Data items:
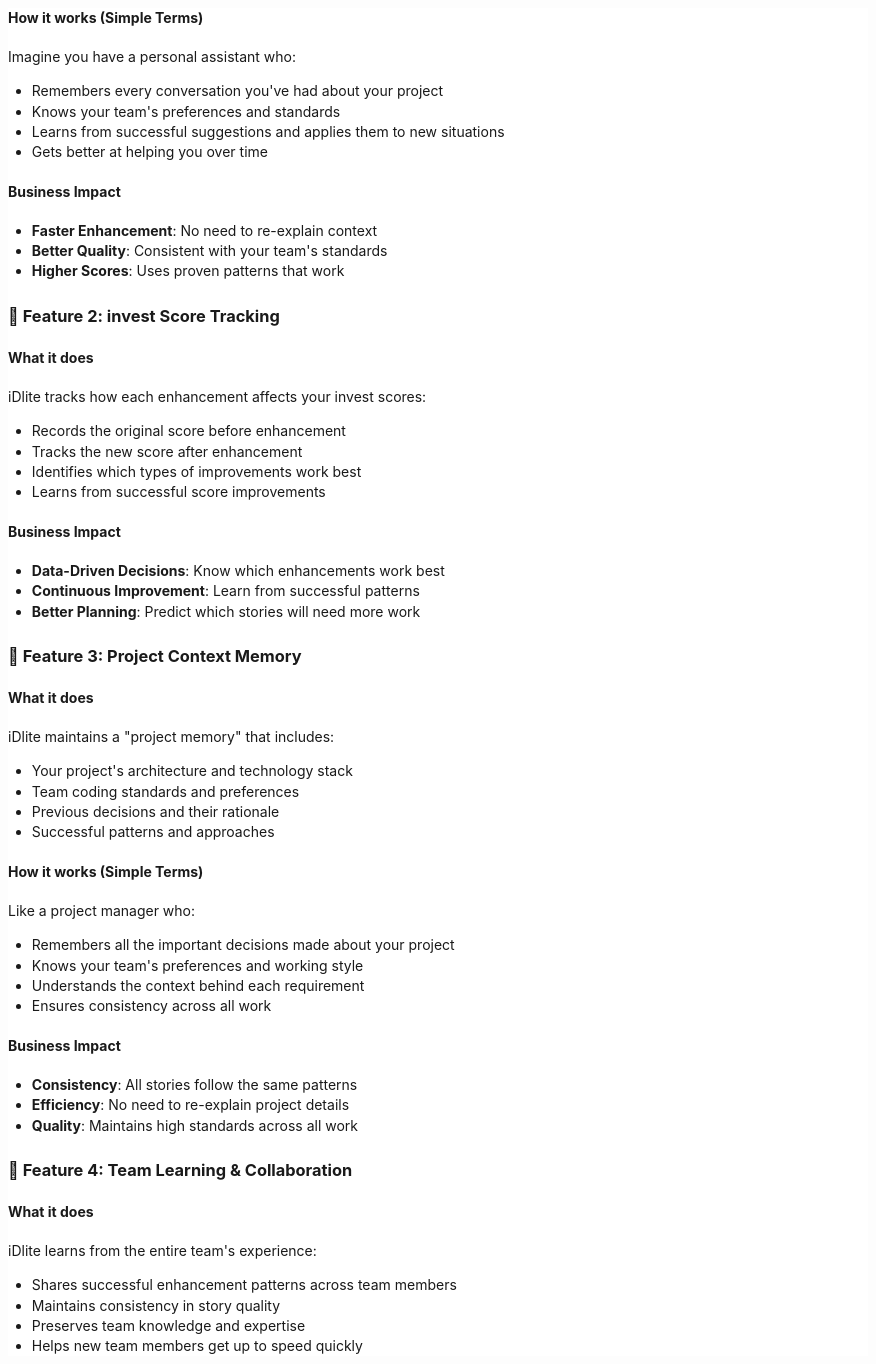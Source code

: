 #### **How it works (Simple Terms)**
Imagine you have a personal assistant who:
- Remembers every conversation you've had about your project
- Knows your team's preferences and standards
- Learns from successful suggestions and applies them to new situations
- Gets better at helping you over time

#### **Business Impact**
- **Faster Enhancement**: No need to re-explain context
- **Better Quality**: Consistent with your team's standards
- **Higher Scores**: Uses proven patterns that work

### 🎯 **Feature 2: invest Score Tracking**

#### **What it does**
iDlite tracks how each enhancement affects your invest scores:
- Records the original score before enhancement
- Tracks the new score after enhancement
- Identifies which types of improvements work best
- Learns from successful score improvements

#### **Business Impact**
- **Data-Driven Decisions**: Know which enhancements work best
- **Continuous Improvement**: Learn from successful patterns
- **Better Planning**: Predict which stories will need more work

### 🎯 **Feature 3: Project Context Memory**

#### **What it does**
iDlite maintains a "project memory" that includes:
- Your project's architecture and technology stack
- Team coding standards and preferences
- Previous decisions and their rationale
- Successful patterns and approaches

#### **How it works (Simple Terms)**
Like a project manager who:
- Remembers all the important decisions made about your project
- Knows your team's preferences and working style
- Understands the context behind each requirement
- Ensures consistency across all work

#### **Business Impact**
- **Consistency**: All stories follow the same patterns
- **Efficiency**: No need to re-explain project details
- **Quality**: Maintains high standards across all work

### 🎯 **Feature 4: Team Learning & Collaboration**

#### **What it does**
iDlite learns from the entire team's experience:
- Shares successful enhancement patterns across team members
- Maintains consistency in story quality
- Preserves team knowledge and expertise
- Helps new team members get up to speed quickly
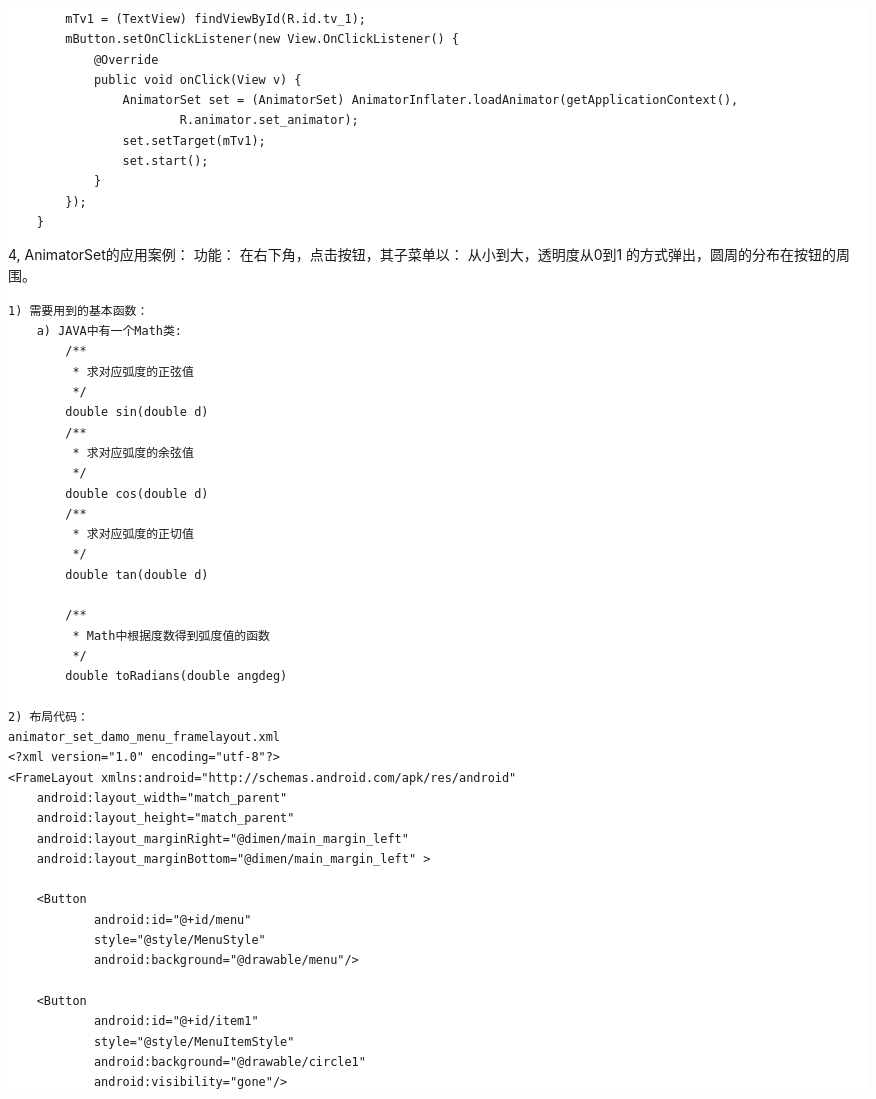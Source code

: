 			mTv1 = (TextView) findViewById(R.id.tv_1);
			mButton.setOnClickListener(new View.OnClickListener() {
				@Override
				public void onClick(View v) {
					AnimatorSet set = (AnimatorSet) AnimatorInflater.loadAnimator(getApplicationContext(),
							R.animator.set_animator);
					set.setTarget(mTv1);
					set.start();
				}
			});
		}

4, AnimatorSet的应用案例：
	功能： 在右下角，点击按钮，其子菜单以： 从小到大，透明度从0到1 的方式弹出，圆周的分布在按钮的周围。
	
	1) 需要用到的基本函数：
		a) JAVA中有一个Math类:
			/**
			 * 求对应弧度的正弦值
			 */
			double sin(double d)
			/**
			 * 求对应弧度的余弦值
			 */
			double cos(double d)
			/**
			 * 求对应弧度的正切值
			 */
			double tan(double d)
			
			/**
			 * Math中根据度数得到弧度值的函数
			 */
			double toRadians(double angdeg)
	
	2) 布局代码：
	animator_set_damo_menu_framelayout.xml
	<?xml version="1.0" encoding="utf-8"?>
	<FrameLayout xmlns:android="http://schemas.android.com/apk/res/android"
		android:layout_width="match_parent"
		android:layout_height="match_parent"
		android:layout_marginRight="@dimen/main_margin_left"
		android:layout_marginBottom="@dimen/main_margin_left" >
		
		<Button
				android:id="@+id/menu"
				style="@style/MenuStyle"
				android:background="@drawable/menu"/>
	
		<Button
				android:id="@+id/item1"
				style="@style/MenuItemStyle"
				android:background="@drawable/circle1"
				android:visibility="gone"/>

PROBLEM DETAILS
Return each line from the data where the string "stories" can be found.

RESPONSE BELOW
- **Better Planning**: Predict which stories will need more work
- **Consistency**: All stories follow the same patterns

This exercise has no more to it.